ASSIGNMENT. Which of the lines in the listing that follows hold "iMet"? Pull each one out.

(MATERIAL FOR THIS EXERCISE Opens)

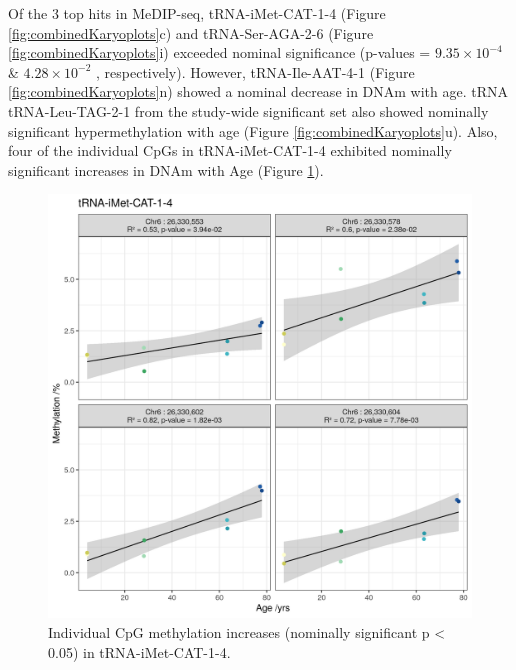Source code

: \documentclass[]{book}
\begin{document}
Of the 3 top hits in MeDIP-seq, tRNA-iMet-CAT-1-4 (Figure \ref{fig:combinedKaryoplots}c) and tRNA-Ser-AGA-2-6 (Figure \ref{fig:combinedKaryoplots}i) exceeded nominal significance (p-values = \(9.35\times10^{-4}\) \& \(4.28\times10^{-2}\) , respectively).
However, tRNA-Ile-AAT-4-1 (Figure \ref{fig:combinedKaryoplots}n) showed a nominal decrease in DNAm with age.
tRNA tRNA-Leu-TAG-2-1 from the study-wide significant set also showed nominally significant hypermethylation with age (Figure \ref{fig:combinedKaryoplots}u).
Also, four of the individual CpGs in tRNA-iMet-CAT-1-4 exhibited nominally significant increases in DNAm with Age (Figure \ref{fig:tRNAiMetCAT1x4nomSigCpG}).

\begin{figure}

{\centering \includegraphics[width=0.8\linewidth]{./figs/tRNA-iMet-CAT-1-4_nomSig_CpG} 

}

\caption{Individual CpG methylation increases (nominally significant p \textless{} 0.05) in tRNA-iMet-CAT-1-4.}\label{fig:tRNAiMetCAT1x4nomSigCpG}
\end{figure}
\end{document}
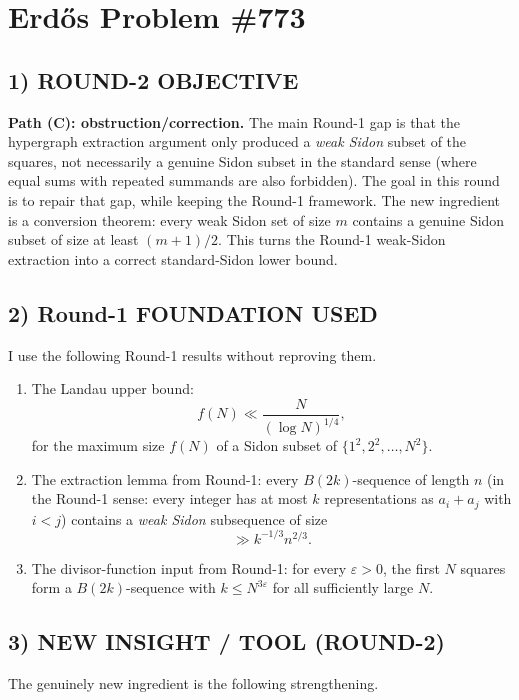 \section{Erd\H{o}s Problem \#773}

\subsection*{1) ROUND-2 OBJECTIVE}
\textbf{Path (C): obstruction/correction.} The main Round-1 gap is that the hypergraph extraction argument only produced a \emph{weak Sidon} subset of the squares, not necessarily a genuine Sidon subset in the standard sense (where equal sums with repeated summands are also forbidden). The goal in this round is to repair that gap, while keeping the Round-1 framework. The new ingredient is a conversion theorem: every weak Sidon set of size $m$ contains a genuine Sidon subset of size at least $(m+1)/2$. This turns the Round-1 weak-Sidon extraction into a correct standard-Sidon lower bound.

\subsection*{2) Round-1 FOUNDATION USED}
I use the following Round-1 results without reproving them.

\begin{enumerate}
\item The Landau upper bound:
\[
 f(N) \ll \frac{N}{(\log N)^{1/4}},
\]
for the maximum size $f(N)$ of a Sidon subset of $\{1^2,2^2,\dots,N^2\}$.

\item The extraction lemma from Round-1: every $B(2k)$-sequence of length $n$ (in the Round-1 sense: every integer has at most $k$ representations as $a_i+a_j$ with $i<j$) contains a \emph{weak Sidon} subsequence of size
\[
 \gg k^{-1/3} n^{2/3}.
\]

\item The divisor-function input from Round-1: for every $\varepsilon>0$, the first $N$ squares form a $B(2k)$-sequence with $k\le N^{3\varepsilon}$ for all sufficiently large $N$.
\end{enumerate}

\subsection*{3) NEW INSIGHT / TOOL (ROUND-2)}
The genuinely new ingredient is the following strengthening.

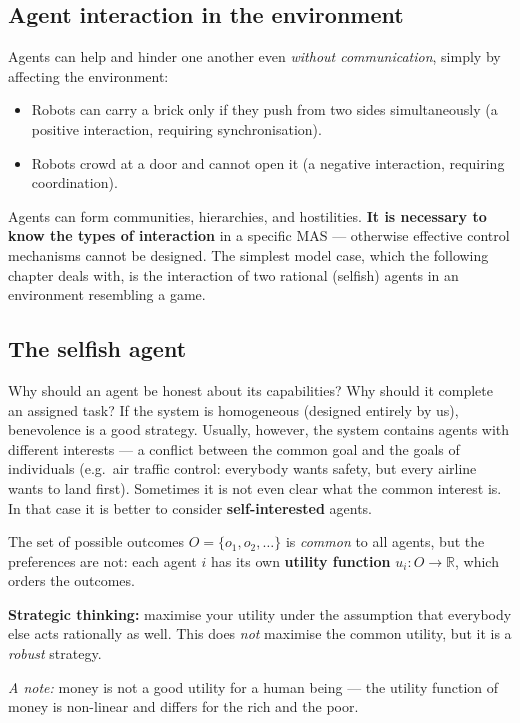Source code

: \documentclass[11pt,a4paper]{article}
\theoremstyle{definition}
\begin{document}
\subsection{Agent interaction in the environment}

Agents can help and hinder one another even \emph{without communication}, simply by affecting the
environment:
\begin{itemize}
\item Robots can carry a brick only if they push from two sides simultaneously (a positive
  interaction, requiring synchronisation).
\item Robots crowd at a door and cannot open it (a negative interaction, requiring coordination).
\end{itemize}
Agents can form communities, hierarchies, and hostilities. \textbf{It is necessary to know the types
of interaction} in a specific MAS --- otherwise effective control mechanisms cannot be designed.
The simplest model case, which the following chapter deals with, is the interaction of two
rational (selfish) agents in an environment resembling a game.
\subsection{The selfish agent}

Why should an agent be honest about its capabilities? Why should it complete an assigned task?
If the system is homogeneous (designed entirely by us), benevolence is a good strategy. Usually,
however, the system contains agents with different interests --- a conflict between the common goal
and the goals of individuals (e.g.\ air traffic control: everybody wants safety, but every airline
wants to land first). Sometimes it is not even clear what the common interest is. In that case it is
better to consider \textbf{self-interested} agents.

\begin{defbox}
The set of possible outcomes $O = \{o_1, o_2, \dots\}$ is \emph{common} to all agents,
but the preferences are not: each agent $i$ has its own \textbf{utility function}
$u_i : O \to \mathbb{R}$, which orders the outcomes.

\textbf{Strategic thinking:} maximise your utility under the assumption that everybody else acts
rationally as well. This does \emph{not} maximise the common utility, but it is a \emph{robust}
strategy.

\emph{A note:} money is not a good utility for a human being --- the utility function of money is
non-linear and differs for the rich and the poor.
\end{defbox}
\end{document}
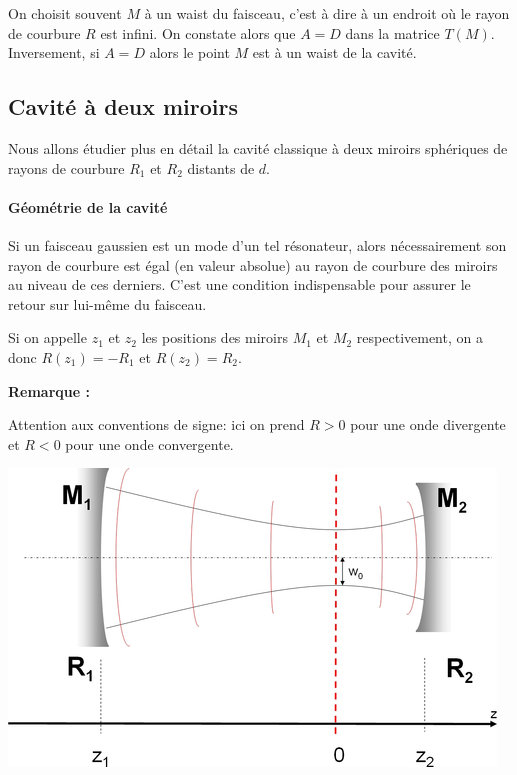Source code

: \documentclass{book}
\begin{document}
On choisit souvent \(M\) à un waist du faisceau, c'est à dire à un endroit où le rayon de courbure \(R\) est infini. On constate alors que \(A=D\) dans la matrice \(T(M)\). Inversement, si \(A=D\) alors le point \(M\) est à un waist de la cavité.

\subsection{Cavité à deux miroirs}

Nous allons étudier plus en détail la cavité classique à deux miroirs sphériques de rayons de courbure \(R_1\) et \(R_2\) distants de \(d\).


\paragraph{Géométrie de la cavité}

Si un faisceau gaussien est un mode d'un tel résonateur, alors nécessairement son rayon de courbure est égal (en valeur absolue) au rayon de courbure des miroirs au niveau de ces derniers. C'est une condition indispensable pour assurer le retour sur lui-même du faisceau.

Si on appelle \(z_1\) et \(z_2\) les positions des miroirs \(M_1\) et \(M_2\) respectivement, on a donc \(R(z_1) = -R_1\) et \(R(z_2) = R_2\).

\textbf{\color{remarque1}Remarque :}  
\begin{mdframed}[linecolor=remarque1, backgroundcolor=remarque2]

Attention aux conventions de signe: ici on prend \(R>0\) pour une onde divergente et \(R<0\) pour une onde convergente.

\end{mdframed}


{\centering
\includegraphics[scale=1.7]{images/fig16.jpg}
\par}
\end{document}
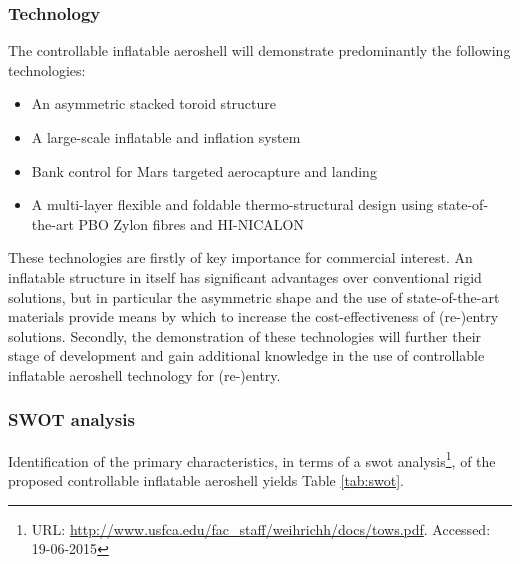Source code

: \subsubsection{Technology}
The controllable inflatable aeroshell will demonstrate predominantly the following technologies:
\begin{itemize}
\item An asymmetric stacked toroid structure
\item A large-scale inflatable and inflation system
\item Bank control for Mars targeted aerocapture and landing
\item A multi-layer flexible and foldable thermo-structural design using state-of-the-art PBO Zylon fibres and HI-NICALON
\end{itemize}
These technologies are firstly of key importance for commercial interest. An inflatable structure in itself has significant advantages over conventional rigid solutions, but in particular the asymmetric shape and the use of state-of-the-art materials provide means by which to increase the cost-effectiveness of (re-)entry solutions. Secondly, the demonstration of these technologies will further their stage of development and gain additional knowledge in the use of controllable inflatable aeroshell technology for (re-)entry.


\subsubsection{SWOT analysis}
Identification of the primary characteristics, in terms of a \gls{swot} analysis\footnote{URL: \url{http://www.usfca.edu/fac_staff/weihrichh/docs/tows.pdf}. Accessed: 19-06-2015}, of the proposed controllable inflatable aeroshell yields Table \ref{tab:swot}.

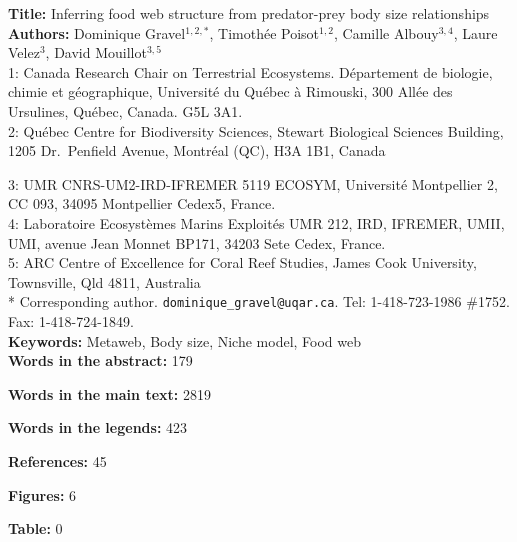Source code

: \documentclass[12pt]{article}
\begin{document}
\linenumbers 
\modulolinenumbers[1]

\textbf{Title:}   Inferring food web structure from predator-prey body size relationships\\

\textbf{Authors:}  Dominique Gravel$^{1,2,*}$, Timoth\'ee Poisot$^{1,2}$, Camille Albouy$^{3,4}$, Laure Velez$^{3}$, David Mouillot$^{3,5}$\\

1: Canada Research Chair on Terrestrial Ecosystems. D\'epartement de biologie, chimie et g\'eographique, Universit\'e du Qu\'ebec \`a Rimouski, 300 All\'ee des Ursulines, Qu\'ebec, Canada. G5L 3A1.\\

2: Qu\'ebec Centre for Biodiversity Sciences, Stewart Biological Sciences Building, 1205 Dr.~Penfield Avenue, Montr\'eal (QC), H3A 1B1, Canada

3: UMR CNRS-UM2-IRD-IFREMER 5119 ECOSYM, Universit\'e Montpellier 2, CC 093, 34095 Montpellier Cedex5, France.\\

4: Laboratoire Ecosystèmes Marins Exploit\'es UMR 212, IRD, IFREMER, UMII, UMI, avenue Jean Monnet BP171, 34203 Sete Cedex, France.\\

5: ARC Centre of Excellence for Coral Reef Studies, James Cook University, Townsville, Qld 4811, Australia\\

* Corresponding author. {\tt dominique\_gravel@uqar.ca}. Tel: 1-418-723-1986 \#1752. Fax: 1-418-724-1849.\\

\textbf{Keywords:} Metaweb, Body size, Niche model, Food web\\

\textbf{Words in the abstract:}      179

\textbf{Words in the main text:}     2819

\textbf{Words in the legends:}       423

\textbf{References:}                   45

\textbf{Figures:}                       6

\textbf{Table:}                         0

\newpage
\doublespacing
\end{document}

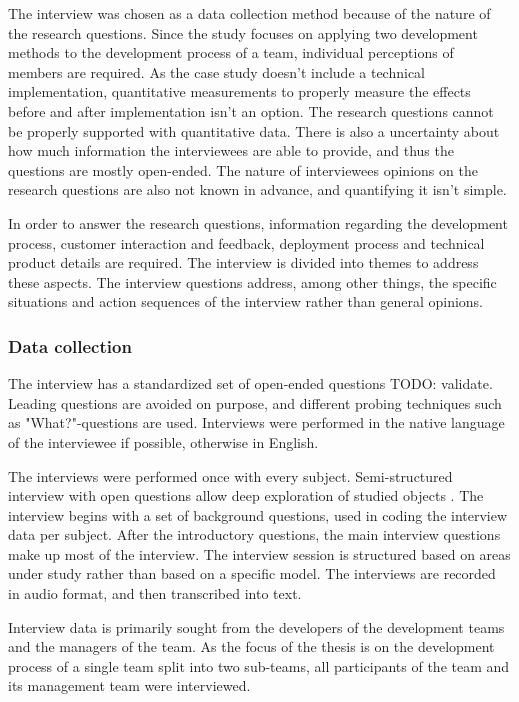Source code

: \documentclass[english]{tktltiki2}
\theoremstyle{definition}
\theoremstyle{remark}
\begin{document}
The interview was chosen as a data collection method because of the nature of the research questions. Since the study focuses on applying two development methods to the development process of a team, individual perceptions of members are required. As the case study doesn't include a technical implementation, quantitative measurements to properly measure the effects before and after implementation isn't an option. The research questions cannot be properly supported with quantitative data. There is also a uncertainty about how much information the interviewees are able to provide, and thus the questions are mostly open-ended. The nature of interviewees opinions on the research questions are also not known in advance, and quantifying it isn't simple. 

In order to answer the research questions, information regarding the development process, customer interaction and feedback, deployment process and technical product details are required. The interview is divided into themes to address these aspects. The interview questions address, among other things, the specific situations and action sequences of the interview rather than general opinions. 

\subsubsection{Data collection}
The interview has a standardized set of open-ended questions TODO: validate. Leading questions are avoided on purpose, and different probing techniques such as "What?"-questions are used.    
Interviews were performed in the native language of the interviewee if possible, otherwise in English.

The interviews were performed once with every subject. Semi-structured interview with open questions allow deep exploration of studied objects \cite{runeson2009guidelines}. The interview begins with a set of background questions, used in coding the interview data per subject. After the introductory questions, the main interview questions make up most of the interview. The interview session is structured based on areas under study rather than based on a specific model. The interviews are recorded in audio format, and then transcribed into text.   

Interview data is primarily sought from the developers of the development teams and the managers of the team. As the focus of the thesis is on the development process of a single team split into two sub-teams, all participants of the team and its management team were interviewed. 
\end{document}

(MATERIAL FOR THIS EXERCISE Closes)

FINISHED TASK.
Of the 3 top hits in MeDIP-seq, tRNA-iMet-CAT-1-4 (Figure \ref{fig:combinedKaryoplots}c) and tRNA-Ser-AGA-2-6 (Figure \ref{fig:combinedKaryoplots}i) exceeded nominal significance (p-values = \(9.35\times10^{-4}\) \& \(4.28\times10^{-2}\) , respectively).
Also, four of the individual CpGs in tRNA-iMet-CAT-1-4 exhibited nominally significant increases in DNAm with Age (Figure \ref{fig:tRNAiMetCAT1x4nomSigCpG}).
{\centering \includegraphics[width=0.8\linewidth]{./figs/tRNA-iMet-CAT-1-4_nomSig_CpG} 
\caption{Individual CpG methylation increases (nominally significant p \textless{} 0.05) in tRNA-iMet-CAT-1-4.}\label{fig:tRNAiMetCAT1x4nomSigCpG}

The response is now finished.